Pick out every line of the entries below where "Docker" occurs, and copy those lines.

# # # # # # #

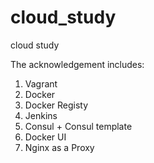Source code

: # cloud_study
cloud study


The acknowledgement includes:
1. Vagrant
2. Docker
3. Docker Registy
4. Jenkins
5. Consul + Consul template 
6. Docker UI
7. Nginx as a Proxy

# # # # # # #

## Result for this exercise
2. Docker
3. Docker Registy
6. Docker UI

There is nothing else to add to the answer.